(Data entries)
....

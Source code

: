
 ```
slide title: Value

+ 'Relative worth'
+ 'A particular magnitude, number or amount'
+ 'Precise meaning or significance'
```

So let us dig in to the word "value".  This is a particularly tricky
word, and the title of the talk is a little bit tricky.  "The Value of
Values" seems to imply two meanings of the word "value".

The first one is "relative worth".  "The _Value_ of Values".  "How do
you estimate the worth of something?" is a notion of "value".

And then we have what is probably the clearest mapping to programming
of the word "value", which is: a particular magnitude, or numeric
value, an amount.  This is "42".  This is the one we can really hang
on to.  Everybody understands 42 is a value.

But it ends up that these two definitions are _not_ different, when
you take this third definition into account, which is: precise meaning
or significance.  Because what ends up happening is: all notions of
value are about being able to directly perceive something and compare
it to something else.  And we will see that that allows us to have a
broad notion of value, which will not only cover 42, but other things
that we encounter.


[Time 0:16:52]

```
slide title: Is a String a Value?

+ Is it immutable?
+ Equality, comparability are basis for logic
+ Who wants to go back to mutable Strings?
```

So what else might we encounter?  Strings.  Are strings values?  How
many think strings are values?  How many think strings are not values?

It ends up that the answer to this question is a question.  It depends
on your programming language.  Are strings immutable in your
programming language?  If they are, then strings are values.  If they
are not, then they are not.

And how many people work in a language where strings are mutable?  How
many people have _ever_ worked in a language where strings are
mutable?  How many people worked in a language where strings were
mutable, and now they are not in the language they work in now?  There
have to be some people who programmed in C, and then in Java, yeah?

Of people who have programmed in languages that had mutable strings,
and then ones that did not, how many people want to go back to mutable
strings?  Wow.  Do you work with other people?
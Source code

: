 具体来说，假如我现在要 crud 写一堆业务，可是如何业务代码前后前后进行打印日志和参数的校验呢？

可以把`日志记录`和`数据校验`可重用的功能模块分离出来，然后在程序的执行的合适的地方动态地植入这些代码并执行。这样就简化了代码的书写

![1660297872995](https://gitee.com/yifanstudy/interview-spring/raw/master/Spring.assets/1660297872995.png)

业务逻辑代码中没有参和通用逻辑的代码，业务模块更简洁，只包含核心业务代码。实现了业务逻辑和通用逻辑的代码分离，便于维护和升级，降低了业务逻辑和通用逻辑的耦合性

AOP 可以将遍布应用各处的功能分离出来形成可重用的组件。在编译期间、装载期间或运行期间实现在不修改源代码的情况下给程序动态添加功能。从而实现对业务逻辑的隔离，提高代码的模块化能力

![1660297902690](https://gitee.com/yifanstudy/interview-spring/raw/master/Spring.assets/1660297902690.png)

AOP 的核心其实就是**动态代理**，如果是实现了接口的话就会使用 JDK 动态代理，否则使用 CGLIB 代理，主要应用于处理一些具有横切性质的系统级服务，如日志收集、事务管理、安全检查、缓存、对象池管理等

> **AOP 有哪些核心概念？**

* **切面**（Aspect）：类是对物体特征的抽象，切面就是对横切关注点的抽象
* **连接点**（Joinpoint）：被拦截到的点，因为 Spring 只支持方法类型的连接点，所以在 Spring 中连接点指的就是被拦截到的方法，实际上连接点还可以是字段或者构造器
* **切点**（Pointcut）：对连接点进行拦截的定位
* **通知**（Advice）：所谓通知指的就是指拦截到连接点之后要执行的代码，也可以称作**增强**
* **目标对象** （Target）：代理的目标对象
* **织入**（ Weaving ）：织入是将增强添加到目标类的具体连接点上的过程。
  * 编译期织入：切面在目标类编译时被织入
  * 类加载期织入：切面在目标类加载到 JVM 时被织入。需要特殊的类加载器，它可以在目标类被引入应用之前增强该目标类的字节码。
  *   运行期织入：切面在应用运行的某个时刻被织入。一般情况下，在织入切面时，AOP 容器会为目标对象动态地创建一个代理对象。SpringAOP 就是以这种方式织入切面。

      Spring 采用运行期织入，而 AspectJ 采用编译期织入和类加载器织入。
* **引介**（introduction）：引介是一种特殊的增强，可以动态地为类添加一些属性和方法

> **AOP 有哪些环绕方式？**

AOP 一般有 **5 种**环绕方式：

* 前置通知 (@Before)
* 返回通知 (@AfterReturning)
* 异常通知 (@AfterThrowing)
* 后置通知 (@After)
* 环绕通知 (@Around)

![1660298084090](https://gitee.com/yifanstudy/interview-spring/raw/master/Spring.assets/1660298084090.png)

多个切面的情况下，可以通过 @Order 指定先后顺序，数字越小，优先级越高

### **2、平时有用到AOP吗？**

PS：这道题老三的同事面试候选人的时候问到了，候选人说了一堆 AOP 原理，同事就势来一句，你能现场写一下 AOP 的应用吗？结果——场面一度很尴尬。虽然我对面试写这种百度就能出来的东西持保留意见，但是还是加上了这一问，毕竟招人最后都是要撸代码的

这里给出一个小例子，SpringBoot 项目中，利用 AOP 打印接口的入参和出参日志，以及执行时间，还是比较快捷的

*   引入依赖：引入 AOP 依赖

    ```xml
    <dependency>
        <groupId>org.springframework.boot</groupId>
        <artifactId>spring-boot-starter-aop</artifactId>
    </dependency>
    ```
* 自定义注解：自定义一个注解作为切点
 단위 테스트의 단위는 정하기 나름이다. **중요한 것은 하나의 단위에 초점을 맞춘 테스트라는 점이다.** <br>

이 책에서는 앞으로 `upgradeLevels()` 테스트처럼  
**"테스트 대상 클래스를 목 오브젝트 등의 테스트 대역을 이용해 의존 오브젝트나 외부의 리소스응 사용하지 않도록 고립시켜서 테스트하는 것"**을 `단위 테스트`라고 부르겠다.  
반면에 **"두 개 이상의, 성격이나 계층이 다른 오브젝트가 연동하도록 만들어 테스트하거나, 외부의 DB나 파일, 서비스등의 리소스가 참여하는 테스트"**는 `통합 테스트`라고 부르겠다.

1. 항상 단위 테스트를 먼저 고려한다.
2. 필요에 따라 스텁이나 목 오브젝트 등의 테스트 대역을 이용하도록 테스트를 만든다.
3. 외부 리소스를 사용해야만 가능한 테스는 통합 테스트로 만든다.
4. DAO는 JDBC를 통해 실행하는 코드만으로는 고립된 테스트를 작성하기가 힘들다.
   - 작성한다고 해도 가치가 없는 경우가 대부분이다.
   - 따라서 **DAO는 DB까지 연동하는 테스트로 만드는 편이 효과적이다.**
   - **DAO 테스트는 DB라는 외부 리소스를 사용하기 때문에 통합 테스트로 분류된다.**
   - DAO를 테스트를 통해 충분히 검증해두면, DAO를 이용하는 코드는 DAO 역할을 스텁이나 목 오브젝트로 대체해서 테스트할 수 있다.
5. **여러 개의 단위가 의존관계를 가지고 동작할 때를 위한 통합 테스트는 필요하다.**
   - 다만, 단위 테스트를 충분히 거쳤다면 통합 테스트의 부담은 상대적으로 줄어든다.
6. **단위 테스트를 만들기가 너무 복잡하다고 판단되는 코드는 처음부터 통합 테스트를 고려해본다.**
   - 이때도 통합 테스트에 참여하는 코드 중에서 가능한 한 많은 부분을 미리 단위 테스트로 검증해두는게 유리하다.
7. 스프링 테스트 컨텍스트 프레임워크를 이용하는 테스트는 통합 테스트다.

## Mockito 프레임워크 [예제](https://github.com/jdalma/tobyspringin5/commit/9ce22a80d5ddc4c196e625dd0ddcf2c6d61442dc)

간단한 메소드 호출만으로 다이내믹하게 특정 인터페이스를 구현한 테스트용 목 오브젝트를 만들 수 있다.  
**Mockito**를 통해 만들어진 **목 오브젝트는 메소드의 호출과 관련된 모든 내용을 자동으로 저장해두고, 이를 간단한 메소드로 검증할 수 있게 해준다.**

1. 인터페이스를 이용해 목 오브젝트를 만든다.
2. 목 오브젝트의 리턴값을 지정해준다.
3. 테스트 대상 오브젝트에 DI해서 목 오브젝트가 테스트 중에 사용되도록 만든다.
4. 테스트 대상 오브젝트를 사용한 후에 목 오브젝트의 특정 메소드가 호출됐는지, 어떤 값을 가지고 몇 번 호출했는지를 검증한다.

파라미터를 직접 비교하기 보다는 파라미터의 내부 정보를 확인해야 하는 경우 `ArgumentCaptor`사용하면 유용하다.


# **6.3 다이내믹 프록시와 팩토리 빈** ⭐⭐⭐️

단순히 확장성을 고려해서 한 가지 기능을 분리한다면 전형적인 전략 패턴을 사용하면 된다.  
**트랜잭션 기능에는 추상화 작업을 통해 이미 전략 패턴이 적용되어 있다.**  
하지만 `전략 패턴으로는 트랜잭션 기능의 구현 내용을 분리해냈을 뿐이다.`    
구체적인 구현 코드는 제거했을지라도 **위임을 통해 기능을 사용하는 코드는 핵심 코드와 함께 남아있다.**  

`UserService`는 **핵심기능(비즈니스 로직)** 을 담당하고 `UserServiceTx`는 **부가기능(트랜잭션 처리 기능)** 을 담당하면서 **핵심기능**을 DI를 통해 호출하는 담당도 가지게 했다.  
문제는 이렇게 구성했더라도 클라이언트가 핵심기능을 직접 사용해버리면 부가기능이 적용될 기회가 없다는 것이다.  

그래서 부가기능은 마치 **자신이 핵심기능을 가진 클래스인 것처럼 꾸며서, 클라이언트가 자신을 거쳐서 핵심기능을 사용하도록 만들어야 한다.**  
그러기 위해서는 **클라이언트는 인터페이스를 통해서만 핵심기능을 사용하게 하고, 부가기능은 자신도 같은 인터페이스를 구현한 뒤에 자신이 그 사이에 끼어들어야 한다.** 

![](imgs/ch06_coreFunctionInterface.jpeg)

....

- Exercise objective
In the entries above, restate word for word the lines between the one holding "只支持方法类型的连接点，所以在 Spring 中连接点指的就是被拦截到的方法，实际上连接点还可以是字段或者构造器" and the one holding "- 이때도 통합 테스트에", inclusive, and nothing besides.

- Final answer
* **连接点**（Joinpoint）：被拦截到的点，因为 Spring 只支持方法类型的连接点，所以在 Spring 中连接点指的就是被拦截到的方法，实际上连接点还可以是字段或者构造器
* **切点**（Pointcut）：对连接点进行拦截的定位
* **通知**（Advice）：所谓通知指的就是指拦截到连接点之后要执行的代码，也可以称作**增强**
* **目标对象** （Target）：代理的目标对象
* **织入**（ Weaving ）：织入是将增强添加到目标类的具体连接点上的过程。
  * 编译期织入：切面在目标类编译时被织入
  * 类加载期织入：切面在目标类加载到 JVM 时被织入。需要特殊的类加载器，它可以在目标类被引入应用之前增强该目标类的字节码。
  *   运行期织入：切面在应用运行的某个时刻被织入。一般情况下，在织入切面时，AOP 容器会为目标对象动态地创建一个代理对象。SpringAOP 就是以这种方式织入切面。

      Spring 采用运行期织入，而 AspectJ 采用编译期织入和类加载器织入。
* **引介**（introduction）：引介是一种特殊的增强，可以动态地为类添加一些属性和方法

> **AOP 有哪些环绕方式？**

AOP 一般有 **5 种**环绕方式：

* 前置通知 (@Before)
* 返回通知 (@AfterReturning)
* 异常通知 (@AfterThrowing)
* 后置通知 (@After)
* 环绕通知 (@Around)

![1660298084090](https://gitee.com/yifanstudy/interview-spring/raw/master/Spring.assets/1660298084090.png)

多个切面的情况下，可以通过 @Order 指定先后顺序，数字越小，优先级越高

### **2、平时有用到AOP吗？**

PS：这道题老三的同事面试候选人的时候问到了，候选人说了一堆 AOP 原理，同事就势来一句，你能现场写一下 AOP 的应用吗？结果——场面一度很尴尬。虽然我对面试写这种百度就能出来的东西持保留意见，但是还是加上了这一问，毕竟招人最后都是要撸代码的

这里给出一个小例子，SpringBoot 项目中，利用 AOP 打印接口的入参和出参日志，以及执行时间，还是比较快捷的

*   引入依赖：引入 AOP 依赖

    ```xml
    <dependency>
        <groupId>org.springframework.boot</groupId>
        <artifactId>spring-boot-starter-aop</artifactId>
    </dependency>
    ```
* 自定义注解：自定义一个注解作为切点
 단위 테스트의 단위는 정하기 나름이다. **중요한 것은 하나의 단위에 초점을 맞춘 테스트라는 점이다.** <br>

이 책에서는 앞으로 `upgradeLevels()` 테스트처럼  
**"테스트 대상 클래스를 목 오브젝트 등의 테스트 대역을 이용해 의존 오브젝트나 외부의 리소스응 사용하지 않도록 고립시켜서 테스트하는 것"**을 `단위 테스트`라고 부르겠다.  
반면에 **"두 개 이상의, 성격이나 계층이 다른 오브젝트가 연동하도록 만들어 테스트하거나, 외부의 DB나 파일, 서비스등의 리소스가 참여하는 테스트"**는 `통합 테스트`라고 부르겠다.

1. 항상 단위 테스트를 먼저 고려한다.
2. 필요에 따라 스텁이나 목 오브젝트 등의 테스트 대역을 이용하도록 테스트를 만든다.
3. 외부 리소스를 사용해야만 가능한 테스는 통합 테스트로 만든다.
4. DAO는 JDBC를 통해 실행하는 코드만으로는 고립된 테스트를 작성하기가 힘들다.
   - 작성한다고 해도 가치가 없는 경우가 대부분이다.
   - 따라서 **DAO는 DB까지 연동하는 테스트로 만드는 편이 효과적이다.**
   - **DAO 테스트는 DB라는 외부 리소스를 사용하기 때문에 통합 테스트로 분류된다.**
   - DAO를 테스트를 통해 충분히 검증해두면, DAO를 이용하는 코드는 DAO 역할을 스텁이나 목 오브젝트로 대체해서 테스트할 수 있다.
5. **여러 개의 단위가 의존관계를 가지고 동작할 때를 위한 통합 테스트는 필요하다.**
   - 다만, 단위 테스트를 충분히 거쳤다면 통합 테스트의 부담은 상대적으로 줄어든다.
6. **단위 테스트를 만들기가 너무 복잡하다고 판단되는 코드는 처음부터 통합 테스트를 고려해본다.**
   - 이때도 통합 테스트에 참여하는 코드 중에서 가능한 한 많은 부분을 미리 단위 테스트로 검증해두는게 유리하다.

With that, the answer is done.